巽孝之
『東京新聞』 09/25/1997
故・渋澤龍彦の名著『エロティシズム』によれば、そもそもペロー原作の『眠れる森の美女』の魔女は子供の独立を阻む恐ろしい母親を象徴しているそうだが、他方ヤマタノオロチの魅力がなかったら、以後のわたしがコナン・ドイルの『失われた世界』の現代に棲息する恐竜たちに惹かれることも、そして円谷映画やテレビのウルトラ・シリーズからぞくぞく繰り出される怪獣たちに魅了されることも、決してありえなかった。
ペローの竜は抑圧的だが、ヤマタノオロチやウルトラ怪獣は開放的だ。正義の味方は必ず登場してくるけれど、わたしたちがほんとうに見たいのは、巨大なる竜の姿がこれでもかこれでもかと暴れまわる破壊力である。物騒に聞こえるかもしれないけれど、破壊のスペクタクルが見る者にカタルシスばかりか、かえって建設的な活力さえ与える場合が、決して少なくない。

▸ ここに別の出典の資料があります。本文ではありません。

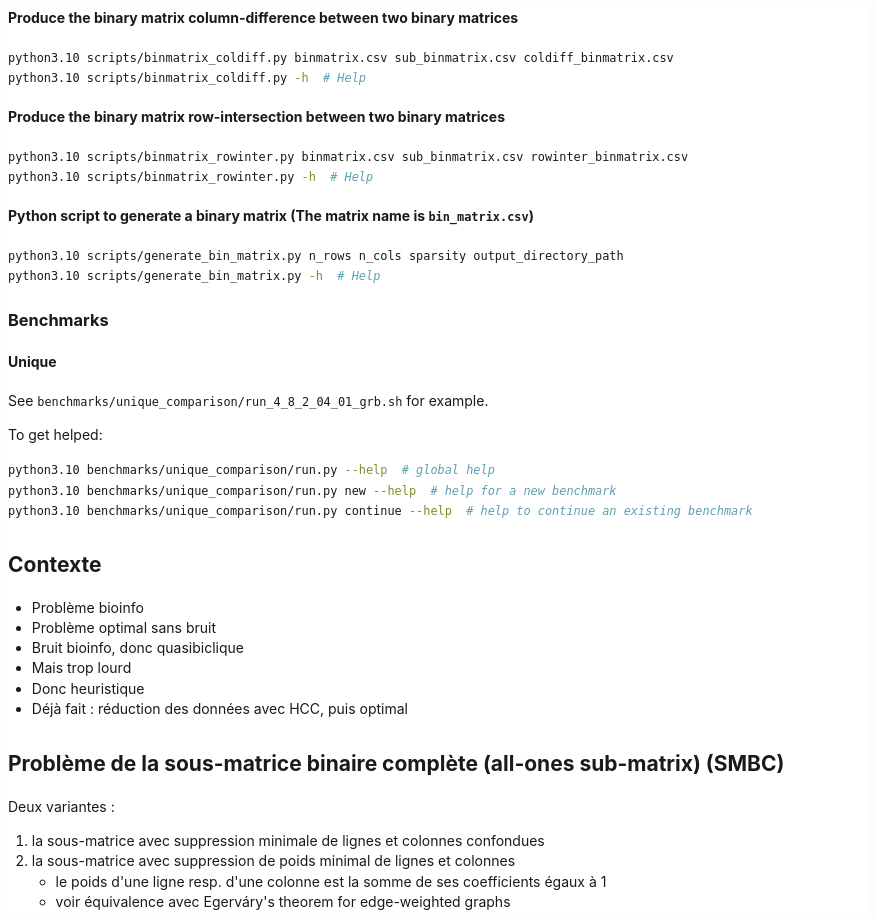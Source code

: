#### Produce the binary matrix column-difference between two binary matrices

```sh
python3.10 scripts/binmatrix_coldiff.py binmatrix.csv sub_binmatrix.csv coldiff_binmatrix.csv
python3.10 scripts/binmatrix_coldiff.py -h  # Help
```

#### Produce the binary matrix row-intersection between two binary matrices

```sh
python3.10 scripts/binmatrix_rowinter.py binmatrix.csv sub_binmatrix.csv rowinter_binmatrix.csv
python3.10 scripts/binmatrix_rowinter.py -h  # Help
```

#### Python script to generate a binary matrix (The matrix name is `bin_matrix.csv`)

```sh
python3.10 scripts/generate_bin_matrix.py n_rows n_cols sparsity output_directory_path
python3.10 scripts/generate_bin_matrix.py -h  # Help
```

### Benchmarks

#### Unique

See `benchmarks/unique_comparison/run_4_8_2_04_01_grb.sh` for example.

To get helped:

```sh
python3.10 benchmarks/unique_comparison/run.py --help  # global help
python3.10 benchmarks/unique_comparison/run.py new --help  # help for a new benchmark
python3.10 benchmarks/unique_comparison/run.py continue --help  # help to continue an existing benchmark
```



## Contexte

* Problème bioinfo
* Problème optimal sans bruit
* Bruit bioinfo, donc quasibiclique
* Mais trop lourd
* Donc heuristique
* Déjà fait : réduction des données avec HCC, puis optimal

## Problème de la sous-matrice binaire complète (all-ones sub-matrix) (SMBC)

Deux variantes :

1. la sous-matrice avec suppression minimale de lignes et colonnes confondues
2. la sous-matrice avec suppression de poids minimal de lignes et colonnes
    * le poids d'une ligne resp. d'une colonne est la somme de ses coefficients égaux à 1
    * voir équivalence avec Egerváry's theorem for edge-weighted graphs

かくして恐竜映画というのは、人々が見たいものを見せるという見世物市場(スペクタクル)の論理に最も忠実な表現形態のひとつであるのが判明しよう。そもそも化石内部に奇跡的に残存した恐竜のDNAからクローン恐竜を造ろうとする生物学的発想自体が、映画国家アメリカに暮らす科学者ならではのものだ。しかし、そうした着想の原型は、すでに一九世紀中葉のアメリカ文学史及び文化史において示唆されていた。チャールズ・ダーウィンの自然観察力を海洋作家ハーマン・メルヴィルは『白鯨』以後の作品で痛烈に揶揄したし、古生物学者マーシュ博士らの恐竜化石発掘競争と博物館経営者バーナムらの詐欺師的見世物競争がまったく同時に激化していくのを、マーク・トウェインは鋭く物語化している。時には、複数の化石をツギハギして、クローンよろしく新種の恐竜をデッチ上げる傾向さえあった。見世物的欲望にみごとに応えてみせようとする点では、詐欺師的興行も権威主義的古生物学者も変わるところがない。
いま恐竜大陸アメリカを考え直すことは、確実に新たなる日米比較文化論を導くだろう。